- Problem requirements
Return each entry precisely as it appears below.

- Information supplied
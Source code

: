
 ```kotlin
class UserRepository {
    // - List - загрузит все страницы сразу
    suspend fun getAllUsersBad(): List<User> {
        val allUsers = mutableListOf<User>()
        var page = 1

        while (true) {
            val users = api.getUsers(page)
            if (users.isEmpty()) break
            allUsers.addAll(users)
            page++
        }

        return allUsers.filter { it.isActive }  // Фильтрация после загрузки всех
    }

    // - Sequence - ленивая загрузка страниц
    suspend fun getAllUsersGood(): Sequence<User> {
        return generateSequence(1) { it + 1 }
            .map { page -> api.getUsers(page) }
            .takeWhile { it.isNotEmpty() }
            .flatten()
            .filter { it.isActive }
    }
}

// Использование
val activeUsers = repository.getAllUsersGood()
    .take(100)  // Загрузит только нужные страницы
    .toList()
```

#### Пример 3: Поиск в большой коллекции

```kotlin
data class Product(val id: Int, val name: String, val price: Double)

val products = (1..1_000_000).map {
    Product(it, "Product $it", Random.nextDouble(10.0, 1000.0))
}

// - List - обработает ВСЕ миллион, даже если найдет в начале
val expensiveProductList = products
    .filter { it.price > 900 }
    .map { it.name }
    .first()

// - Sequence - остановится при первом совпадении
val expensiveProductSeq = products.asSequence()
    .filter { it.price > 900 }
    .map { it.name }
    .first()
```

- Answer section
Source code

:
 ```kotlin
class UserRepository {
    // - List - загрузит все страницы сразу
    suspend fun getAllUsersBad(): List<User> {
        val allUsers = mutableListOf<User>()
        var page = 1

        while (true) {
            val users = api.getUsers(page)
            if (users.isEmpty()) break
            allUsers.addAll(users)
            page++
        }

        return allUsers.filter { it.isActive }  // Фильтрация после загрузки всех
    }

    // - Sequence - ленивая загрузка страниц
    suspend fun getAllUsersGood(): Sequence<User> {
        return generateSequence(1) { it + 1 }
            .map { page -> api.getUsers(page) }
            .takeWhile { it.isNotEmpty() }
            .flatten()
            .filter { it.isActive }
    }
}

// Использование
val activeUsers = repository.getAllUsersGood()
    .take(100)  // Загрузит только нужные страницы
    .toList()
```

#### Пример 3: Поиск в большой коллекции

```kotlin
data class Product(val id: Int, val name: String, val price: Double)

val products = (1..1_000_000).map {
    Product(it, "Product $it", Random.nextDouble(10.0, 1000.0))
}

// - List - обработает ВСЕ миллион, даже если найдет в начале
val expensiveProductList = products
    .filter { it.price > 900 }
    .map { it.name }
    .first()

// - Sequence - остановится при первом совпадении
val expensiveProductSeq = products.asSequence()
    .filter { it.price > 900 }
    .map { it.name }
    .first()
```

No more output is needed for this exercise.